これらの考察より,今後ではなく今こそが,我々自身の安全に貢献できる可能性が高い時期であるとの見解に達しました(ただし,この一点に関しては我々と異なる判断をする者もいることは殿下に申し上げておかなければなりませんが).そのため,状況を見て,今述べたような状況下からの解放に十分な助力を本年じゅうに与えることのできる状態で,時機を得て殿下がこの地に至ることができるとお考えになるならば,本状に署名する我々は殿下の上陸時には必ずや参上し,そしてこのような性質の事情をうち明けるのは事態が公になる時期に近づくまではあまりに危険が大きいものですが,そのような行動の性格上可能な限り,他の者にも用意を整えさせるようあたう限りの力を尽くすものであります.しかし,先に申し上げましたように,我々の困難をも殿下にお伝えしなければなりません.それは主として,この遠征に向けての殿下の準備がいかなる警戒を呼び起こすか,あるいは殿下が連邦議会に対して事前にどこまで告知をする必要があるであろうかということであります.いずれの手段によっても,この地の政府の情報あるいは疑念によって殿下の上陸前に我々が捕らわれることにもなりかねません.そして僭越ながら,例の子供(この地では千人に一人も王妃の子とは信じておりません)の誕生に際して殿下が祝辞を送られたことで殿下の信頼に若干の傷がついたこともお知らせしなければなりません.あの子供を王妃に,そして国民に押しつけるまやかしは,この地における民衆の限りない憤懣の種であるばかりでなく,殿下が武力を率いて本王国に上陸することを宣言する際によって立つべき殿下の側の主な大義の一つであることは確かです.我々の側からも他に多くの理由を挙げることはできますが.
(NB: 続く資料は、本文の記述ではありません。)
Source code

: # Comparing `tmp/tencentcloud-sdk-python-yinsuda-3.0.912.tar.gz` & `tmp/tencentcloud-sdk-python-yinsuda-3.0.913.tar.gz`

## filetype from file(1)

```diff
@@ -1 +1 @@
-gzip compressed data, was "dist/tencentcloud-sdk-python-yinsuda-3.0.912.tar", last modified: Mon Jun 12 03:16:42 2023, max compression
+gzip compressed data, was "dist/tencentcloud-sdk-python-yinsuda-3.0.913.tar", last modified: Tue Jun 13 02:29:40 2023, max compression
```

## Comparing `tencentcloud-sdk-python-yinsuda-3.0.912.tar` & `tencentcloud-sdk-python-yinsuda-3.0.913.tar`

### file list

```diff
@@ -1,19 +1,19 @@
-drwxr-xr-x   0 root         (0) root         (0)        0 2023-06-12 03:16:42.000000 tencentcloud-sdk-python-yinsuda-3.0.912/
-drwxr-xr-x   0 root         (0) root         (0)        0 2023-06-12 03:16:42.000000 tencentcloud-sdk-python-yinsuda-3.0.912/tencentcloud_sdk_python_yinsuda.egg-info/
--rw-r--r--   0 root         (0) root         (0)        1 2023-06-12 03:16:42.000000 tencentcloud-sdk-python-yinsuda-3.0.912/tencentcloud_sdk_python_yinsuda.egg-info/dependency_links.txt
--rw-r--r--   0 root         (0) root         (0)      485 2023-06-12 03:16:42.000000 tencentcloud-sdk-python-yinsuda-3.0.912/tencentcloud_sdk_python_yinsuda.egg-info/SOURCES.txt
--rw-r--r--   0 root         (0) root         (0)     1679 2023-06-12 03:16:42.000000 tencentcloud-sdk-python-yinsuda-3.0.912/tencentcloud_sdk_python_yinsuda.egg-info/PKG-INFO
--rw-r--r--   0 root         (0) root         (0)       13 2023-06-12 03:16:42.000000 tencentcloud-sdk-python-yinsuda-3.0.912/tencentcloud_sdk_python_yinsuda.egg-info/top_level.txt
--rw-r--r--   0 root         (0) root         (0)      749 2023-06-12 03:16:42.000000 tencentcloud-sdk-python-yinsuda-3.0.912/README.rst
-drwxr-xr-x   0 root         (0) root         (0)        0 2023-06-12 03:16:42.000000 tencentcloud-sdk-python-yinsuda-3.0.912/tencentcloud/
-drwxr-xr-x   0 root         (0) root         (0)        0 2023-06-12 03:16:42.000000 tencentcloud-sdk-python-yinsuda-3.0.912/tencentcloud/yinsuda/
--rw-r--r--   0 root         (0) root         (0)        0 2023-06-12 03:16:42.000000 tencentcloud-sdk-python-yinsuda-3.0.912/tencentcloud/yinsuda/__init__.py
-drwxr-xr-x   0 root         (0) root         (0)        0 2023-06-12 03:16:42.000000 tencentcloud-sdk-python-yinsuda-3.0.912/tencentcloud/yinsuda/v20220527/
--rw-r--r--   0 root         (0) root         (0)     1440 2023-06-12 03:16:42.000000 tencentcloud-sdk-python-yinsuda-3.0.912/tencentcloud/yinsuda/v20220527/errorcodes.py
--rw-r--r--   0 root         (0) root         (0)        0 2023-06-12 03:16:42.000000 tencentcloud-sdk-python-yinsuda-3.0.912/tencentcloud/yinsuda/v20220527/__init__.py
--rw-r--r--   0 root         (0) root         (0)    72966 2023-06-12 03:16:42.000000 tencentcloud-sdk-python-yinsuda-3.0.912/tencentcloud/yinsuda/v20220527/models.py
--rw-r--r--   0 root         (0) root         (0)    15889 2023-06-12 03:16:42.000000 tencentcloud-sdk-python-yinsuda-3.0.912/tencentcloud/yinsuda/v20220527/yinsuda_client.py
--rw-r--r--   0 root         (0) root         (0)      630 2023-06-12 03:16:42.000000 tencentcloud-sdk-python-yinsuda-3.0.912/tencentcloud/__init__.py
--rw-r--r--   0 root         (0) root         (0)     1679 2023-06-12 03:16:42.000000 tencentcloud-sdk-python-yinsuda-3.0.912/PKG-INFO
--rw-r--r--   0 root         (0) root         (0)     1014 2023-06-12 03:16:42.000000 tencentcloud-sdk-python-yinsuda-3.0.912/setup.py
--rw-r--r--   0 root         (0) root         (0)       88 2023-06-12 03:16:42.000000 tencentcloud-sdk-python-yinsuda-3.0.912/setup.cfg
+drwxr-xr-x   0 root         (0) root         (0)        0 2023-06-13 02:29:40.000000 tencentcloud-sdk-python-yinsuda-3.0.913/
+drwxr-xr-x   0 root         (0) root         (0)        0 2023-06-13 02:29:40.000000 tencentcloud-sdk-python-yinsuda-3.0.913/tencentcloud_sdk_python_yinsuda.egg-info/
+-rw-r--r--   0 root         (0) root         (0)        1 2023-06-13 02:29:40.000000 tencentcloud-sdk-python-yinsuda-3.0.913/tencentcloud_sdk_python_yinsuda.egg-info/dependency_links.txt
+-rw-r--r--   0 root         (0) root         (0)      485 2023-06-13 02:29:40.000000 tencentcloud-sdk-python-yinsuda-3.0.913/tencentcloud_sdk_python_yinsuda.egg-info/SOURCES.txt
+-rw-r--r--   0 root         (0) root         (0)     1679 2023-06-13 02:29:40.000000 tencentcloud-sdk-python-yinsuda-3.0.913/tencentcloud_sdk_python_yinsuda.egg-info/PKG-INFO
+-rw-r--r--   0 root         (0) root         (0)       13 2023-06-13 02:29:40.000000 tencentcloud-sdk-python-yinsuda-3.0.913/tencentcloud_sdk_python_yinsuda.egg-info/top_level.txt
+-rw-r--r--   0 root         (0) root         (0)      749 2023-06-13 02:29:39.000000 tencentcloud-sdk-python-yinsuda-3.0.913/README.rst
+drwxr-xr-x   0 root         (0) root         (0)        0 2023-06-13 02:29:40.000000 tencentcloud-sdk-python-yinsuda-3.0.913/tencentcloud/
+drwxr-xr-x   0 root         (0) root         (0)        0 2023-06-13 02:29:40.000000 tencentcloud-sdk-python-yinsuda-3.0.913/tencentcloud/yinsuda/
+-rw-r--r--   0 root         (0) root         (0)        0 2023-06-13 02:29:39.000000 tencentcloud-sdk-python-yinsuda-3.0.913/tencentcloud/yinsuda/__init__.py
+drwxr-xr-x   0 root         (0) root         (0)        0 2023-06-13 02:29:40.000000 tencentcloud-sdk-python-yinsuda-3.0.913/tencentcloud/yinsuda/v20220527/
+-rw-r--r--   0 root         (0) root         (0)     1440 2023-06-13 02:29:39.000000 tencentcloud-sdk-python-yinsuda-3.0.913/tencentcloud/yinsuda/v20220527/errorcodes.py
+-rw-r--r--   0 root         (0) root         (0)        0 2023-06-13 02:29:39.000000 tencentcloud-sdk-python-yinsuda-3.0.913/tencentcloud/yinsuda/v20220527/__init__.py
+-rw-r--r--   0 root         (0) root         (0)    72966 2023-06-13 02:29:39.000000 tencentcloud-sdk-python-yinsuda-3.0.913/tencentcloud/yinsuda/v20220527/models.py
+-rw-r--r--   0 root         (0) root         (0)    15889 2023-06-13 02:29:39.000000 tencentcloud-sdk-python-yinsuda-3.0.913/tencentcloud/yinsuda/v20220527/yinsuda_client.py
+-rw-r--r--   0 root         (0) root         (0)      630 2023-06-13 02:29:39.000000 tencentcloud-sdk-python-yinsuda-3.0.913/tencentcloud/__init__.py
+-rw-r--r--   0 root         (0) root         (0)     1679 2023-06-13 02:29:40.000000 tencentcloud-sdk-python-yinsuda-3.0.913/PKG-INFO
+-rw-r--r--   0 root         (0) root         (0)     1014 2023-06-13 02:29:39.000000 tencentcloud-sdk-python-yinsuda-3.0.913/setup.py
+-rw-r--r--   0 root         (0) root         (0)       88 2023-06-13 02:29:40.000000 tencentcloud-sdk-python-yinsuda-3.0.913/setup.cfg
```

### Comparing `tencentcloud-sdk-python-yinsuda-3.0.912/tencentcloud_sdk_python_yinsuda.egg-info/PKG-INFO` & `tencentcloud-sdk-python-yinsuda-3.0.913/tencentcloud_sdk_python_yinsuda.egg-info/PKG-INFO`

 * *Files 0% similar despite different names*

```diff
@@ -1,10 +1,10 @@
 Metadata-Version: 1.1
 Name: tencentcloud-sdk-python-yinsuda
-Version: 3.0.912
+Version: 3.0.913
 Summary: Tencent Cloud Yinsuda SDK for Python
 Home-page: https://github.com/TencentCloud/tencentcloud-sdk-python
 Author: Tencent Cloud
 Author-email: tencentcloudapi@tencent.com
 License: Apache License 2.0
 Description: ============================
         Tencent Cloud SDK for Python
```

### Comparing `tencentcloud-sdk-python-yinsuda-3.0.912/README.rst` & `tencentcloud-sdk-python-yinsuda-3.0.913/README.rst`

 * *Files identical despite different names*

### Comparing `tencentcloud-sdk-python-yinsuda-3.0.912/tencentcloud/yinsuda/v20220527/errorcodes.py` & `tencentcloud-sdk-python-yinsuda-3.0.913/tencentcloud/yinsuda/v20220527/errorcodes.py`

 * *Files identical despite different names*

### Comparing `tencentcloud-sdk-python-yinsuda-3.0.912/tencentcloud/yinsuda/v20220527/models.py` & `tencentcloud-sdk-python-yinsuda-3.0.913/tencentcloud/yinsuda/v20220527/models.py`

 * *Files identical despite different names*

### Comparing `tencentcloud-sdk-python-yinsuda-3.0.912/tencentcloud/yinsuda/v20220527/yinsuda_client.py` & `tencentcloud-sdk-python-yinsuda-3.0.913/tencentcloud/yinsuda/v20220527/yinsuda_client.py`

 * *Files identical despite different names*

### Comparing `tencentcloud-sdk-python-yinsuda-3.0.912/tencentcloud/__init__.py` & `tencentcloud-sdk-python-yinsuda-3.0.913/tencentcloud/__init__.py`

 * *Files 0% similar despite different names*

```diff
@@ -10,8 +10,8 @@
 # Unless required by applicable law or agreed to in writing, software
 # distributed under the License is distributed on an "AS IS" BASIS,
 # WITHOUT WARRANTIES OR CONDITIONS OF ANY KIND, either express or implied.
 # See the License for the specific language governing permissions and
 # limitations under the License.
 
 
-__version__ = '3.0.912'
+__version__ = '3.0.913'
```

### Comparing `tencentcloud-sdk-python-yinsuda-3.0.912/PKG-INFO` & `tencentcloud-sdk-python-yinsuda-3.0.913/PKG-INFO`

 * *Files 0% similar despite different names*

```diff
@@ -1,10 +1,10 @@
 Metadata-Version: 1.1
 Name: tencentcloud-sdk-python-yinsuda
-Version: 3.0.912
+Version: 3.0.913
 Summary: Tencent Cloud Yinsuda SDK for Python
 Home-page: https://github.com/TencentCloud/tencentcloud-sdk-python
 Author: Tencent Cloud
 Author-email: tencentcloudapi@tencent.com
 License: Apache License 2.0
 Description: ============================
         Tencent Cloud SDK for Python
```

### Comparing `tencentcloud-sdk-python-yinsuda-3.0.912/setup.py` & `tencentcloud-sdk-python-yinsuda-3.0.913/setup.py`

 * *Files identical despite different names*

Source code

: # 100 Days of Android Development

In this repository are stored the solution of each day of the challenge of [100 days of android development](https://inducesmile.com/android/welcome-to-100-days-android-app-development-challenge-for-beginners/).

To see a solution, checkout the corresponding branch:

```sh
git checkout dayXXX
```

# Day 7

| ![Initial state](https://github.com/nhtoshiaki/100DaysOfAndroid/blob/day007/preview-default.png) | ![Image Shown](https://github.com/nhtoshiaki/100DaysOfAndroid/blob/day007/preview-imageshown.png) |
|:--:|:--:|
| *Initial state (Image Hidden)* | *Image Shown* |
これら諸般の状況をご賢慮の上で殿下があえて計画を敢行するか,あるいは少なくともそのために必要となる準備を行なうことを適当とお考えになるならば(我々はそう願っておりますが),一刻の猶予もなりません.それに関する殿下のご決意を,そしていつならすべての準備が整うとあてにしてよいか,そしてまた,この地の政府を警戒させ,その結果軍備を増強したり殿下に合力すると疑われる者を捕らえたりさせることなく準備を進めることができるとお考えかどうか,お知らせいただきたく存じます.弾薬や大砲,臼砲,予備の銃器などといったものについては何も言う必要はありません.殿下が何事かを実行に移すことが適当とお考えになる以上,こうしたものは十分に用意し,若干の優れた技師もご同道になることでしょう.それに我々はH氏〔ハーバート〕にこうしたいっさいのことがらについて殿下と相談するよう依頼しておきました.書き連ねるにはあまりに煩瑣な,そして殿下からの次なる連絡をいただくまでははっきりした決断のしようのない多くの細々したことについても同氏に我々の考えを伝えてあります.

25.〔シュローズベリー〕 24.〔デヴォンシア〕 27.〔ダンビー〕 29.〔ラムリー〕 31.〔コンプトン〕 35.〔ラッセル〕 33〔シドニー〕


翻訳にあたってのテキストは次の箇所にあるものを用いた.
http://www.jacobite.ca/documents/16880630.htm
些末なことだが最後の署名は私の見たオリジナル文書の写真では横一列になっているのでそのようにした.〔 〕はもちろん訳注.